# WHAT THE TASK ASKS
Please repeat the line that contains "in the slides." and every line after it, exactly, through the end of the records.

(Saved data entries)
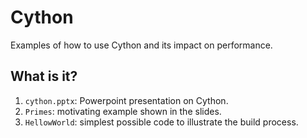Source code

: # Cython
Examples of how to use Cython and its impact on performance.

## What is it?
1. `cython.pptx`: Powerpoint presentation on Cython.
1. `Primes`: motivating example shown in the slides.
1. `HellowWorld`: simplest possible code to illustrate the build process.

# ANSWER SECTION
1. `Primes`: motivating example shown in the slides.
1. `HellowWorld`: simplest possible code to illustrate the build process.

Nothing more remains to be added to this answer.